I am telling the truth.  But another solution that provides the same
features as Exchange will have ALL of them, and so it isn't necessary
for me to "list the features I think are key."  The alternate solution
has to have all the features of Exchange, period.

> I look for non-Microsoft solutions because they are cheaper and faster
> and do what I need them to do.

Except that that's not unconditionally true.  Some Microsoft solutions
are cheaper and faster than non-Microsoft solutions.  And there are
other considerations besides price and speed, and in some cases
Microsoft solutions are better even if they cost more or aren't quite as
performant.

I look for solutions, period.  I don't care whether they come from
Microsoft or not.

> To me this to me means better.

Unfortunately, it doesn't mean that to everyone else.

> To someone else who, perhaps, shits money out their ass when they go
> to the crapper, well perhaps they can buy brand new hardware at $30K a
> pop for a server, and make up for the speed difference with it, and
> perhaps they don't care about it being cheaper.

Exactly.  A lot of companies do that ... in part because it is often
cheaper overall.

> Maybe you define better as what is better has more features?

I define better as whatever matches the client's requirements.

> Others may define better as running more reliably.  Still others may
> define better as being more flexible.

There are many criteria for "better."

> I already mentioned Horde in another post.

It does everything Exchange does, and installs in ten minutes from a
single set of CDs?  I don't think so.  In fact, it doesn't even come
remotely close to that.

> And that's just from the open source world. I didn't even look at the
> commercial UNIX products.

They aren't any better.

> That is what they started with but they did also put in some of their
> own code.

Yes, mostly copyright notices. The rest was a hodgepodge of whatever
garbage they could scrape up. They had neither the time nor the money to
build a real messaging system of their own, and they depended on
marketing to hide that fact (for example, "standards-based" was their
euphemism for "we patched together public-domain code"). Unfortunately
for them, they couldn't hide it well enough.

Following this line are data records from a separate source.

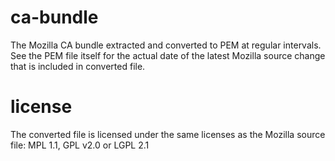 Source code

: ca-bundle
=========

The Mozilla CA bundle extracted and converted to PEM at regular intervals. See
the PEM file itself for the actual date of the latest Mozilla source change
that is included in converted file.

license
=======

The converted file is licensed under the same licenses as the Mozilla source
file: MPL 1.1, GPL v2.0 or LGPL 2.1
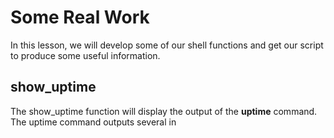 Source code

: # Some Real Work
In this lesson, we will develop some of our shell functions and get our script to produce some useful information.

## show_uptime
The show_uptime function will display the output of the **uptime** command. The uptime command outputs several in

<!--stackedit_data:
eyJoaXN0b3J5IjpbLTE5MDcyNzgzMDhdfQ==
-->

> How much was the investment in FreeBSD?  And who made it?

I don't know, but I'm pretty certain that it pales to insignificance in
comparison to that expended on Exchange. You might be surprised at how
much Exchange cost to develop.

> Why doesen't it count?

I just told you why.  In a Web interface, all the software is on the
server.  The fact that it can be accessed by many dumb client machines
does not equate to running custom client software on those machines.
Web interfaces, as a general rule, are slow, messy pieces of junk that
one uses only as a last resort, when one has no client software instead.